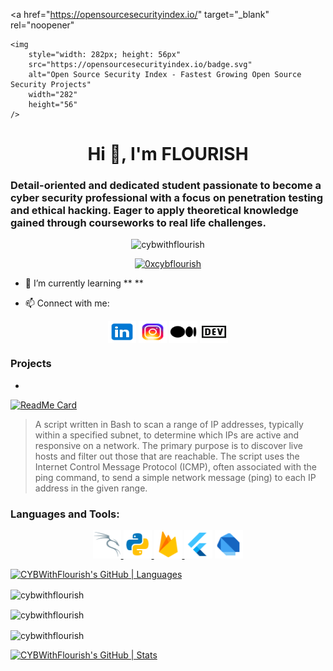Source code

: <!--- <img align="right" src="/images/icons8-santa-100.png" alt="cybwithflourish" height="50" width="45" /> --->

<p align="center">

<a   href="https://opensourcesecurityindex.io/"
    target="_blank"
    rel="noopener"
>
    <img
        style="width: 282px; height: 56px"
        src="https://opensourcesecurityindex.io/badge.svg"
        alt="Open Source Security Index - Fastest Growing Open Source Security Projects"
        width="282"
        height="56"
    />
</a>

</p>

<h1 align="center">Hi 👋, I'm FLOURISH</h1> 
<h3 align="left">Detail-oriented and dedicated student passionate to become a cyber security professional with a focus on penetration testing and ethical hacking. Eager to apply theoretical knowledge gained through courseworks to real life challenges.</h3>

<p align="center"> <img src="https://komarev.com/ghpvc/?username=cybwithflourish&label=Profile%20views&color=0e75b6&style=flat" alt="cybwithflourish" /> </p> 

<p align="center"> <a href="https://twitter.com/0xcybflourish" target="blank"><img src="https://img.shields.io/twitter/follow/0xcybflourish?logo=twitter&style=for-the-badge" alt="0xcybflourish" /></a> </p>

- 🌱 I’m currently learning ** **

- 📫 Connect with me:

<p align="center">
<a href="https://linkedin.com/in/CYBFlourish" target="blank"><img align="center" src="/images/icons8-linkedin.svg" alt="CYBFlourish" height="35" width="45" /></a>
<a href="https://instagram.com/cybwithflourish" target="blank"><img align="center" src="/images/icons8-instagram.svg" alt="cybwithflourish" height="35" width="45" /></a>
<a href="https://medium.com/cybwithflourish" target="blank"><img align="center" src="/images/icons8-medium.svg" alt="cybwithflourish" height="35" width="45" /></a>
<a href="https://dev.to/cybwithflourish" target="blank"><img align="center" src="/images/icons8-dev.svg" alt="cybwithflourish" height="35" width="45" /></a>
</p>

 <!--- **project.samclak@gmail.com** --->

### Projects
-

[![ReadMe Card](https://github-readme-stats.vercel.app/api/pin/?username=CYBWithFlourish&repo=IP-Sweeper-Script)](https://github.com/CYBWithFlourish/IP-Sweeper-Script.git)
> A script written in Bash to scan a range of IP addresses, typically within a specified subnet, to determine which IPs are active and responsive on a network. The primary purpose is to discover live hosts and filter out those that are reachable. The script uses the Internet Control Message Protocol (ICMP), often associated with the ping command, to send a simple network message (ping) to each IP address in the given range.

<!-- ### Blogs posts -->
<!-- BLOG-POST-LIST:START -->
<!-- BLOG-POST-LIST:END -->

<h3 align="left">Languages and Tools:</h3>

<p align="center"> 
<a href="https://kali.org/" target="_blank" rel="noreferrer"> <img src="/images/icons8-kali-linux.svg" alt="kali-linux" width="45" height="45"/> </a> 
<a href="https://www.python.org" target="_blank" rel="noreferrer"> <img src="/images/icons8-python.svg" alt="python" width="45" height="45"/> </a>
<a href="https://firebase.google.com/" target="_blank" rel="noreferrer"> <img src="/images/icons8-firebase.svg" alt="firebase" width="45" height="45"/> </a>
<a href="https://flutter.dev" target="_blank" rel="noreferrer"> <img src="/images/icons8-flutter.svg" alt="flutter" width="45" height="45"/></a>
<a href="https://dart.dev" target="_blank" rel="noreferrer"> <img src="/images/icons8-dart.svg" alt="dart" width="45" height="45"/> </a> 
</p>


[![CYBWithFlourish's GitHub | Languages](https://stats.quira.sh/CYBWithFlourish/languages-over-time?theme=light)](https://quira.sh?utm_source=widgets&utm_campaign=CYBWithFlourish)

<p>
<img align="center" src="https://github-readme-stats.vercel.app/api/top-langs?username=cybwithflourish&show_icons=true&locale=en&layout=compact" alt="cybwithflourish" />
</p>

<p>
<img align="center" src="https://github-readme-stats.vercel.app/api?username=cybwithflourish&show_icons=true&locale=en" alt="cybwithflourish" />
</p>

<p>
<img align="center" src="https://github-readme-streak-stats.herokuapp.com/?user=cybwithflourish&" alt="cybwithflourish" />
<p/>


[![CYBWithFlourish's GitHub | Stats](https://stats.quira.sh/CYBWithFlourish/github?theme=light)](https://quira.sh?utm_source=widgets&utm_campaign=CYBWithFlourish)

→ Task requirements:
Find the string "badge" in the listing and copy every line in which it occurs.

→ Exercise solution:
        src="https://opensourcesecurityindex.io/badge.svg"
<p align="center"> <a href="https://twitter.com/0xcybflourish" target="blank"><img src="https://img.shields.io/twitter/follow/0xcybflourish?logo=twitter&style=for-the-badge" alt="0xcybflourish" /></a> </p>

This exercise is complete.